What is being asked ::
Return the full listing unchanged, excluding any images it contains.

Material to process ::
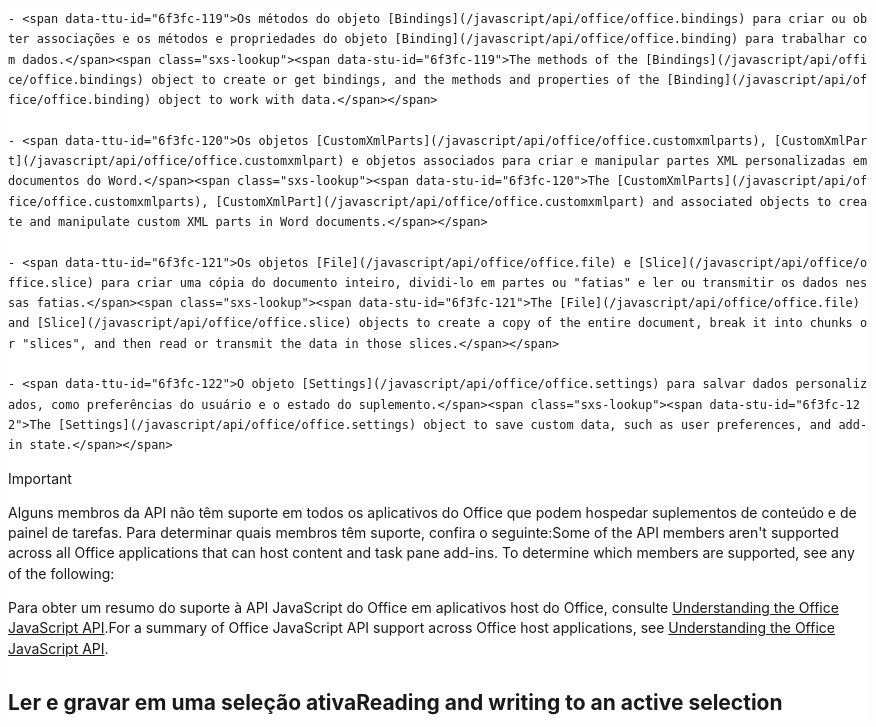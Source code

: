     - <span data-ttu-id="6f3fc-119">Os métodos do objeto [Bindings](/javascript/api/office/office.bindings) para criar ou obter associações e os métodos e propriedades do objeto [Binding](/javascript/api/office/office.binding) para trabalhar com dados.</span><span class="sxs-lookup"><span data-stu-id="6f3fc-119">The methods of the [Bindings](/javascript/api/office/office.bindings) object to create or get bindings, and the methods and properties of the [Binding](/javascript/api/office/office.binding) object to work with data.</span></span>

    - <span data-ttu-id="6f3fc-120">Os objetos [CustomXmlParts](/javascript/api/office/office.customxmlparts), [CustomXmlPart](/javascript/api/office/office.customxmlpart) e objetos associados para criar e manipular partes XML personalizadas em documentos do Word.</span><span class="sxs-lookup"><span data-stu-id="6f3fc-120">The [CustomXmlParts](/javascript/api/office/office.customxmlparts), [CustomXmlPart](/javascript/api/office/office.customxmlpart) and associated objects to create and manipulate custom XML parts in Word documents.</span></span>

    - <span data-ttu-id="6f3fc-121">Os objetos [File](/javascript/api/office/office.file) e [Slice](/javascript/api/office/office.slice) para criar uma cópia do documento inteiro, dividi-lo em partes ou "fatias" e ler ou transmitir os dados nessas fatias.</span><span class="sxs-lookup"><span data-stu-id="6f3fc-121">The [File](/javascript/api/office/office.file) and [Slice](/javascript/api/office/office.slice) objects to create a copy of the entire document, break it into chunks or "slices", and then read or transmit the data in those slices.</span></span>

    - <span data-ttu-id="6f3fc-122">O objeto [Settings](/javascript/api/office/office.settings) para salvar dados personalizados, como preferências do usuário e o estado do suplemento.</span><span class="sxs-lookup"><span data-stu-id="6f3fc-122">The [Settings](/javascript/api/office/office.settings) object to save custom data, such as user preferences, and add-in state.</span></span>


> [!IMPORTANT]
> <span data-ttu-id="6f3fc-123">Alguns membros da API não têm suporte em todos os aplicativos do Office que podem hospedar suplementos de conteúdo e de painel de tarefas. Para determinar quais membros têm suporte, confira o seguinte:</span><span class="sxs-lookup"><span data-stu-id="6f3fc-123">Some of the API members aren't supported across all Office applications that can host content and task pane add-ins. To determine which members are supported, see any of the following:</span></span>

<span data-ttu-id="6f3fc-124">Para obter um resumo do suporte à API JavaScript do Office em aplicativos host do Office, consulte [Understanding the Office JavaScript API](understanding-the-javascript-api-for-office.md).</span><span class="sxs-lookup"><span data-stu-id="6f3fc-124">For a summary of Office JavaScript API support across Office host applications, see [Understanding the Office JavaScript API](understanding-the-javascript-api-for-office.md).</span></span>


## <a name="reading-and-writing-to-an-active-selection"></a><span data-ttu-id="6f3fc-125">Ler e gravar em uma seleção ativa</span><span class="sxs-lookup"><span data-stu-id="6f3fc-125">Reading and writing to an active selection</span></span>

Solution to the exercise ::
Source code

:     - <span data-ttu-id="6f3fc-119">Os métodos do objeto [Bindings](/javascript/api/office/office.bindings) para criar ou obter associações e os métodos e propriedades do objeto [Binding](/javascript/api/office/office.binding) para trabalhar com dados.</span><span class="sxs-lookup"><span data-stu-id="6f3fc-119">The methods of the [Bindings](/javascript/api/office/office.bindings) object to create or get bindings, and the methods and properties of the [Binding](/javascript/api/office/office.binding) object to work with data.</span></span>

    - <span data-ttu-id="6f3fc-120">Os objetos [CustomXmlParts](/javascript/api/office/office.customxmlparts), [CustomXmlPart](/javascript/api/office/office.customxmlpart) e objetos associados para criar e manipular partes XML personalizadas em documentos do Word.</span><span class="sxs-lookup"><span data-stu-id="6f3fc-120">The [CustomXmlParts](/javascript/api/office/office.customxmlparts), [CustomXmlPart](/javascript/api/office/office.customxmlpart) and associated objects to create and manipulate custom XML parts in Word documents.</span></span>

    - <span data-ttu-id="6f3fc-121">Os objetos [File](/javascript/api/office/office.file) e [Slice](/javascript/api/office/office.slice) para criar uma cópia do documento inteiro, dividi-lo em partes ou "fatias" e ler ou transmitir os dados nessas fatias.</span><span class="sxs-lookup"><span data-stu-id="6f3fc-121">The [File](/javascript/api/office/office.file) and [Slice](/javascript/api/office/office.slice) objects to create a copy of the entire document, break it into chunks or "slices", and then read or transmit the data in those slices.</span></span>

    - <span data-ttu-id="6f3fc-122">O objeto [Settings](/javascript/api/office/office.settings) para salvar dados personalizados, como preferências do usuário e o estado do suplemento.</span><span class="sxs-lookup"><span data-stu-id="6f3fc-122">The [Settings](/javascript/api/office/office.settings) object to save custom data, such as user preferences, and add-in state.</span></span>


> [!IMPORTANT]
> <span data-ttu-id="6f3fc-123">Alguns membros da API não têm suporte em todos os aplicativos do Office que podem hospedar suplementos de conteúdo e de painel de tarefas. Para determinar quais membros têm suporte, confira o seguinte:</span><span class="sxs-lookup"><span data-stu-id="6f3fc-123">Some of the API members aren't supported across all Office applications that can host content and task pane add-ins. To determine which members are supported, see any of the following:</span></span>

<span data-ttu-id="6f3fc-124">Para obter um resumo do suporte à API JavaScript do Office em aplicativos host do Office, consulte [Understanding the Office JavaScript API](understanding-the-javascript-api-for-office.md).</span><span class="sxs-lookup"><span data-stu-id="6f3fc-124">For a summary of Office JavaScript API support across Office host applications, see [Understanding the Office JavaScript API](understanding-the-javascript-api-for-office.md).</span></span>


## <a name="reading-and-writing-to-an-active-selection"></a><span data-ttu-id="6f3fc-125">Ler e gravar em uma seleção ativa</span><span class="sxs-lookup"><span data-stu-id="6f3fc-125">Reading and writing to an active selection</span></span>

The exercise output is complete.